Carla Reita Faria Leal

Sabrina Ripoli Bianchi

 

Recente decisão do Tribunal Regional do Trabalho da 2ª Região, que tem jurisdição na grande São Paulo e na baixada santista, reconheceu o vínculo empregatício entre um pastor e a Igreja Universal do Reino de Deus.

À primeira vista, tal decisão pode parecer inovadora ao universo jurídico. No entanto, processos com objeto semelhante ao da decisão citada já foram apreciados pelo Tribunal Superior do Trabalho (TST), o qual, em alguns dos casos, também proferiu entendimento no mesmo sentido, ou seja, entendeu que os pastores eram empregados e não trabalhadores voluntários, como pretendiam as igrejas acionadas.

A Lei n.º 9.608/1998 estabelece que trabalho voluntário é a atividade não remunerada prestada por pessoa física a entidade pública de qualquer natureza ou a instituição privada de fins não lucrativos que tenha objetivos cívicos, culturais, educacionais, científicos, recreativos ou de assistência à pessoa.

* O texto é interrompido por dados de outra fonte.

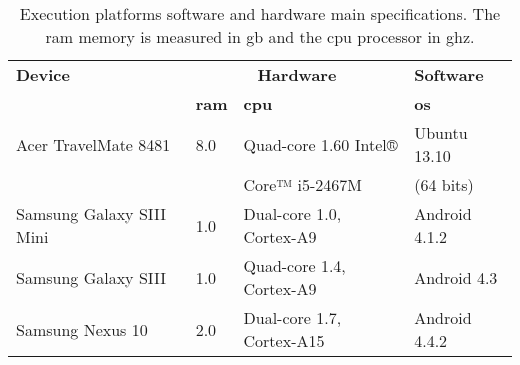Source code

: \begin{table}[H]
 \caption{Execution platforms software and hardware main specifications. The \ac{ram}
 memory is measured in \ac{gb} and the \ac{cpu} processor in \ac{ghz}.}
 \label{tbl:devices_specs}
 \footnotesize
 \centering
\begin{tabular}{l l l l}
  \hline 
 \textbf{Device} 		& \multicolumn{2}{c}{\textbf{Hardware}} 	
& \textbf{Software}	\\
				& \textbf{\ac{ram}} & \textbf{\ac{cpu}} 			
& \textbf{\ac{os}} 		\\
    \hline 
  Acer TravelMate 8481  	& 8.0	& Quad-core 1.60 Intel® 	 	
& Ubuntu 13.10 		\\
				& 	& Core™ i5-2467M			
& (64 bits)		\\
  Samsung Galaxy SIII Mini	& 1.0 	& Dual-core 1.0, Cortex-A9	 	
& Android 4.1.2 	\\
  Samsung Galaxy SIII 		& 1.0 	& Quad-core 1.4, Cortex-A9 		
& Android 4.3   	\\
  Samsung Nexus 10 		& 2.0 	& Dual-core 1.7, Cortex-A15 		
& Android 4.4.2 	\\
\hline
\end{tabular}
\end{table}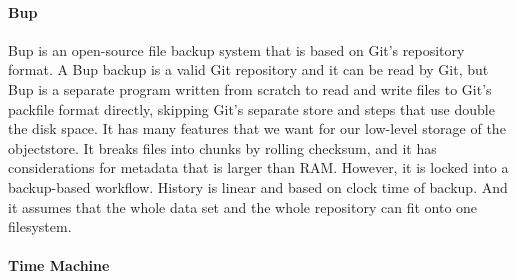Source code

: \paragraph{Bup}\label{related_bup}

Bup \cite{bup_homepage} is an open-source file backup system that is based on
Git's repository format. A Bup backup is a valid Git repository and it can be
read by Git, but Bup is a separate program written from scratch to read and
write files to Git's \gls{packfile} format directly, skipping Git's separate
store and  steps that use double the disk space. It has
many features that we want for our low-level storage of the \gls{objectstore}.
It breaks files into chunks by rolling checksum, and it has considerations for
metadata that is larger than RAM. However, it is locked into a backup-based
workflow. History is linear and based on clock time of backup. And it assumes
that the whole data set and the whole repository can fit onto one filesystem.


\paragraph{Time Machine}

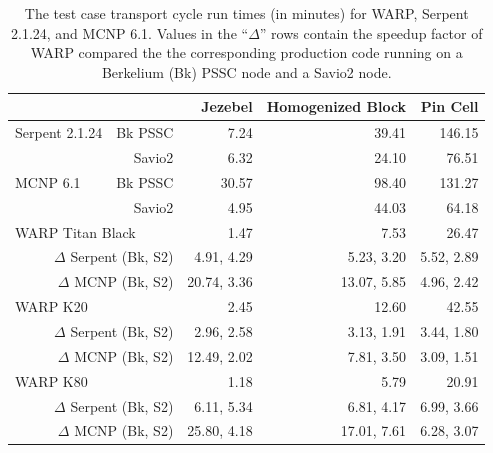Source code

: \documentclass[preprint,12pt]{elsarticle}
\begin{document}
\begin{table}[h]
\centering
\caption{The test case transport cycle run times (in minutes) for WARP, Serpent 2.1.24, and MCNP 6.1.  Values in the ``$\Delta$'' rows contain the speedup factor of WARP compared the the corresponding production code running on a Berkelium (Bk) PSSC node and a Savio2 node.}
\label{results_table_times}
\scriptsize
\begin{tabular}{| l r | r | r | r |}
\cline{3-5}
\multicolumn{2}{c|}{}                            & Jezebel     & Homogenized Block & Pin Cell     \\
\hline                          
Serpent 2.1.24   &    Bk PSSC                    & 7.24        & 39.41             & 146.15       \\
                 &    Savio2                     & 6.32        & 24.10             & 76.51        \\
\hline                                        
MCNP 6.1         &    Bk PSSC                    &  30.57      & 98.40             & 131.27       \\
                 &    Savio2                     &   4.95      & 44.03             & 64.18        \\
\hline                          
\multicolumn{2}{|l|}{WARP Titan Black}           &  1.47       & 7.53              &  26.47       \\
\multicolumn{2}{|r|}{$\Delta$ Serpent (Bk, S2)}  & 4.91,  4.29  & 5.23,  3.20        &  5.52,  2.89  \\
\multicolumn{2}{|r|}{$\Delta$ MCNP    (Bk, S2)}  & 20.74, 3.36  & 13.07, 5.85        &  4.96,  2.42  \\
\hline
\multicolumn{2}{|l|}{WARP K20}                   & 2.45         & 12.60            & 42.55        \\
\multicolumn{2}{|r|}{$\Delta$ Serpent (Bk, S2)}  & 2.96,  2.58   & 3.13,  1.91       & 3.44,  1.80   \\
\multicolumn{2}{|r|}{$\Delta$ MCNP    (Bk, S2)}  & 12.49, 2.02   & 7.81,  3.50       & 3.09,  1.51   \\
\hline
\multicolumn{2}{|l|}{WARP K80}                   & 1.18         & 5.79             & 20.91        \\
\multicolumn{2}{|r|}{$\Delta$ Serpent (Bk, S2)}  & 6.11,  5.34   & 6.81,  4.17       & 6.99,  3.66   \\
\multicolumn{2}{|r|}{$\Delta$ MCNP    (Bk, S2)}  & 25.80, 4.18   & 17.01, 7.61       & 6.28,  3.07   \\
\hline
\end{tabular}


\end{table}
\end{document}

Desta forma, ficam claro dois pontos nesse conceito: o primeiro deles é que o trabalho voluntário não pode ser remunerado. Logo, o pagamento de parcelas economicamente mensuráveis ao prestador desse serviço retira a sua voluntariedade. A pessoa que presta o serviço voluntário pode receber, a título de ressarcimento, valores para cobrir eventuais despesas que tenha em razão do trabalho que está ali desempenhando, como, por exemplo, com transporte e com alimentação. O montante que ultrapassa esse ressarcimento pode ser sim considerado remuneração.

O segundo ponto é que o trabalho voluntário precisa ser realizado em favor de entidade pública de qualquer natureza ou de instituição privada sem fins lucrativos. Dessa forma, se ficar caracterizado que a instituição para qual o trabalhador presta seu serviço tem finalidade lucrativa, o trabalho também deixará de ser voluntário.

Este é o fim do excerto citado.